Composed 1793; 17 minutes
On January 19, 1794, Haydn left Esterháza on his second journey to England, with new music in hand—several symphonies and six string quartets that became Opp. 71 and 74. He was returning to London at the urging of the violinist-impresario Johann Peter Salomon, a Bonn-born virtuoso who had made London his base. Salomon introduced Haydn to a public concert culture—not courtly or salon music-making—with expert players and audiences eager to pay for novelty. Although dedicated to Haydn’s patron Count von Apponyi, the quartets reflect Salomon’s influence throughout. His virtuoso violin technique shapes the music so clearly that the works are often spoken of as the ‘Salomon’ quartets in English-speaking countries and the ‘Apponyi’ quartets in German-speaking ones.
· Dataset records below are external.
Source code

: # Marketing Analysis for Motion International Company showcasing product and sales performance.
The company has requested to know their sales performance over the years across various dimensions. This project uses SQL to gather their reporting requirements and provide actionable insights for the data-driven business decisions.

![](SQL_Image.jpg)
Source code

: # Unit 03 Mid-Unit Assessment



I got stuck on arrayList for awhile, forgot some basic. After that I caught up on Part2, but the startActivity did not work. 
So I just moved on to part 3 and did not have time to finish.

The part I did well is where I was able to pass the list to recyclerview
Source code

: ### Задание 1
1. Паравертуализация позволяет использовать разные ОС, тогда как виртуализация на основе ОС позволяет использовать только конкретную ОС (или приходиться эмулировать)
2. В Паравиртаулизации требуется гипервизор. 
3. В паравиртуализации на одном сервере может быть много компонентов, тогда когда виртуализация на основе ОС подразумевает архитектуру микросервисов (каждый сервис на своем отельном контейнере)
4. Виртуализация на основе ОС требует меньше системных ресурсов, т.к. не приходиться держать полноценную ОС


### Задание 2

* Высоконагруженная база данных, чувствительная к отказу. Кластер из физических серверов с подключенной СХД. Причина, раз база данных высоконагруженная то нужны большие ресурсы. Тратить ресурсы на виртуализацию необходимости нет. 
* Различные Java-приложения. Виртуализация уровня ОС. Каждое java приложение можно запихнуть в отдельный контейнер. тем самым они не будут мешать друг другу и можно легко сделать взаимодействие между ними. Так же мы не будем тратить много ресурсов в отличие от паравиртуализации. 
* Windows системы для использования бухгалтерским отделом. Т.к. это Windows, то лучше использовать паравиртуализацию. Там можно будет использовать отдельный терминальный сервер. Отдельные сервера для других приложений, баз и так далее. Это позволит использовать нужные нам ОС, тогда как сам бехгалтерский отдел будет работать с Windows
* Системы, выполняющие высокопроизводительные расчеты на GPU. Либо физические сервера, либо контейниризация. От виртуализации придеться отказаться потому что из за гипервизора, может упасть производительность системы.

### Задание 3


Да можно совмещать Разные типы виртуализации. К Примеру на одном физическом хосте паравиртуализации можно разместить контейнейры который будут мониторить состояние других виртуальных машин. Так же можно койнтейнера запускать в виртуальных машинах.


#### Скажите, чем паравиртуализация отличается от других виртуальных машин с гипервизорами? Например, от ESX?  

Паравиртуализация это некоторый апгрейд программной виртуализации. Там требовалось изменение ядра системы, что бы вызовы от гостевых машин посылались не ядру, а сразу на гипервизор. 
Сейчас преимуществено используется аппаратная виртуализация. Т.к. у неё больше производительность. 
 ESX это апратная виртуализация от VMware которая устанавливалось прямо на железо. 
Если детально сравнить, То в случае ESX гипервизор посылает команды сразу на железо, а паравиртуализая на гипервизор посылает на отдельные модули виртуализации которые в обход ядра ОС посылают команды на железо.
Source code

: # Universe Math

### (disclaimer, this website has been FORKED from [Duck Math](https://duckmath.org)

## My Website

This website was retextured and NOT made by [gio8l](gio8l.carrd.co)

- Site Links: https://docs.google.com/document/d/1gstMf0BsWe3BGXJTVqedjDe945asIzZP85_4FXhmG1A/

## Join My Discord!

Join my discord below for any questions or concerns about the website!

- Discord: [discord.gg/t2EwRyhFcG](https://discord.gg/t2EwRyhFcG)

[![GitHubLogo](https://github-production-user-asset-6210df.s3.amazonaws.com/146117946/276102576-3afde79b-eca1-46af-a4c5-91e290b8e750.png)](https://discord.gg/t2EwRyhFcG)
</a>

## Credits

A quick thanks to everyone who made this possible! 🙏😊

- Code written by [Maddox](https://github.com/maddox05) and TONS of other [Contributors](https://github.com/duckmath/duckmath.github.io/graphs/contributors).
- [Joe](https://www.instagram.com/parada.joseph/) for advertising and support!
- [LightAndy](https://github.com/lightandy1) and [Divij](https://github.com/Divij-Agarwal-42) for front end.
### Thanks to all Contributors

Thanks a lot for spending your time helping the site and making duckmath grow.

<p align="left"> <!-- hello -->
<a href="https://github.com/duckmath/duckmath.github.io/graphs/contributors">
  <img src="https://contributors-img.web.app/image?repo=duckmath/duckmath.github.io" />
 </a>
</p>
The D-major Quartet, Op. 71 No. 2 is the most brilliant of the set. Broad in scale and extrovert in tone, it opens with two emphatic forte chords—a blunt signal to London audiences to stop chattering and listen! The Allegro is built from octave leaps, combining good humor with technical flair. The slow movement unfolds as a lyrical violin aria. “Salomon plays quartets with more feeling and imagination, more taste, expression and variety than we ever heard them played,” wrote a London newspaper. An octave-driven Minuet and an elegant finale bring this superbly crafted quartet to a confident close.